過保護な次期社長の甘い罠〜はじめてを、奪われました〜
prologue
「おう、デカくなったなぁ、ちびすけ」
高級チョコレートメーカー"ラピス"の最終面接。
何度経験しても慣れないこの緊張を、手のひらに書いた人という文字と一緒になんとか飲み込んで。

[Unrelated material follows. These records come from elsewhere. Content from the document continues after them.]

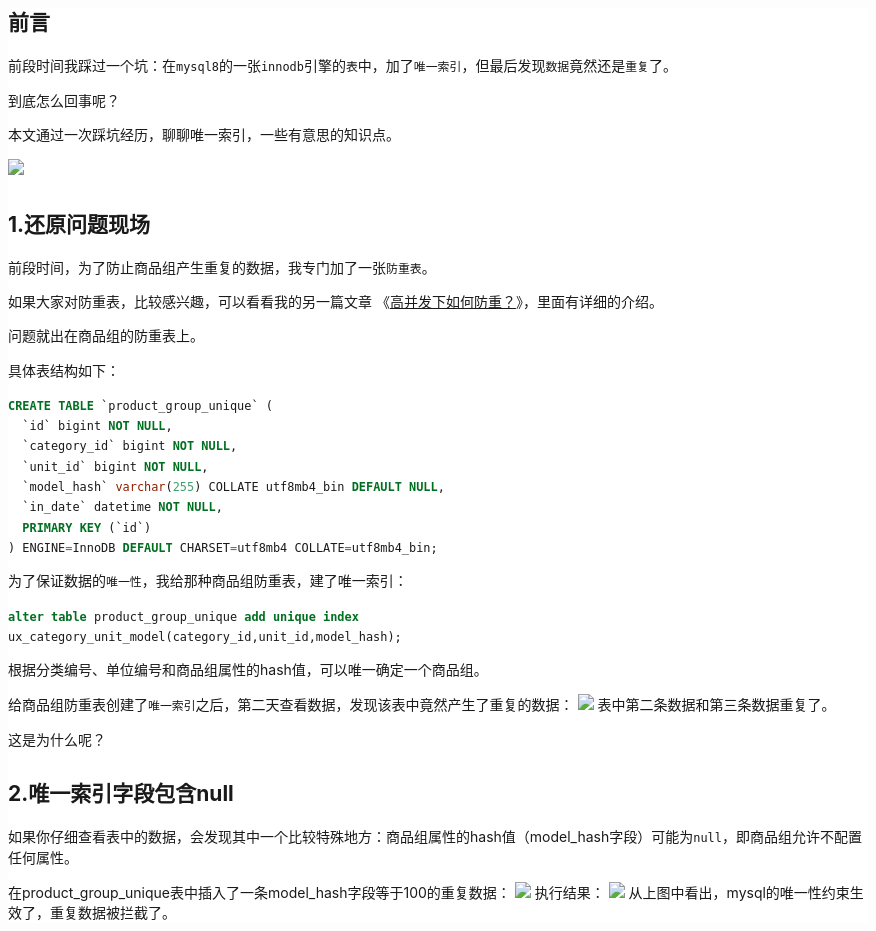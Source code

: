 ## 前言
前段时间我踩过一个坑：在`mysql8`的一张`innodb`引擎的`表`中，加了`唯一索引`，但最后发现`数据`竟然还是`重复`了。

到底怎么回事呢？

本文通过一次踩坑经历，聊聊唯一索引，一些有意思的知识点。

![](https://p3-juejin.byteimg.com/tos-cn-i-k3u1fbpfcp/812f086b114746799ceaeaf9c764eeee~tplv-k3u1fbpfcp-zoom-1.image)


## 1.还原问题现场
前段时间，为了防止商品组产生重复的数据，我专门加了一张`防重表`。

如果大家对防重表，比较感兴趣，可以看看我的另一篇文章
《[高并发下如何防重？](https://mp.weixin.qq.com/s?__biz=MzkwNjMwMTgzMQ==&mid=2247495570&idx=1&sn=eed3102c7dffc4ddbc59844dd9b865a5&chksm=c0e8377af79fbe6c29aefa3ae3aab48c6459b673005e2f97ae402172f6e5cdf8573aea5e7663&token=758132007&lang=zh_CN#rd)》，里面有详细的介绍。


问题就出在商品组的防重表上。

具体表结构如下：
```sql
CREATE TABLE `product_group_unique` (
  `id` bigint NOT NULL,
  `category_id` bigint NOT NULL,
  `unit_id` bigint NOT NULL,
  `model_hash` varchar(255) COLLATE utf8mb4_bin DEFAULT NULL,
  `in_date` datetime NOT NULL,
  PRIMARY KEY (`id`)
) ENGINE=InnoDB DEFAULT CHARSET=utf8mb4 COLLATE=utf8mb4_bin;
```

为了保证数据的`唯一性`，我给那种商品组防重表，建了唯一索引：
```sql
alter table product_group_unique add unique index 
ux_category_unit_model(category_id,unit_id,model_hash);
```
根据分类编号、单位编号和商品组属性的hash值，可以唯一确定一个商品组。

给商品组防重表创建了`唯一索引`之后，第二天查看数据，发现该表中竟然产生了重复的数据：
![](https://p3-juejin.byteimg.com/tos-cn-i-k3u1fbpfcp/08e14c1d7804435ea08c3a59e89b7ebb~tplv-k3u1fbpfcp-zoom-1.image)
表中第二条数据和第三条数据重复了。

这是为什么呢？


## 2.唯一索引字段包含null

如果你仔细查看表中的数据，会发现其中一个比较特殊地方：商品组属性的hash值（model_hash字段）可能为`null`，即商品组允许不配置任何属性。

在product_group_unique表中插入了一条model_hash字段等于100的重复数据：
![](https://p3-juejin.byteimg.com/tos-cn-i-k3u1fbpfcp/622a0e900c214151844db7972e50c2e8~tplv-k3u1fbpfcp-zoom-1.image)
执行结果：
![](https://p3-juejin.byteimg.com/tos-cn-i-k3u1fbpfcp/0c03535e815d4cf08ecb9e2fb9582d99~tplv-k3u1fbpfcp-zoom-1.image)
从上图中看出，mysql的唯一性约束生效了，重复数据被拦截了。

ノックをして失礼します、とその部屋に一歩足を踏み入れた瞬間に投げられたその言葉。
驚きに固まっている私にその人は、イタズラが成功した子供みたいな顔で笑った。
「おいちびすけ。オレのこと、忘れたか?」
にっ、と口角を上げ切長の瞳を細めて真っ直ぐに私を見つめるその人を……私は知っている。
脳裏に浮かぶのは彼の高校の時の制服姿。
目の前にいる彼は高校生だった頃の面影は残しているけれど、重ねた年月だとか、積んできた経験に裏打ちされた自信だとかがプラスされて、あの頃よりも格段に男らしく、凛々しくなっていて。
でも、"ちびすけ"と私を呼ぶその声は、記憶の中よりも少し渋みを増したように感じるけれど、揶揄うように弾んだ声色は今も全然変わっていない。
「…………大我…………っ⁉︎」
ーー南条 大我(ナンジョウ タイガ)。
彼は昔近所に住んでいた高校生で、当時小学生だった私にとってヒーローだった人ーー。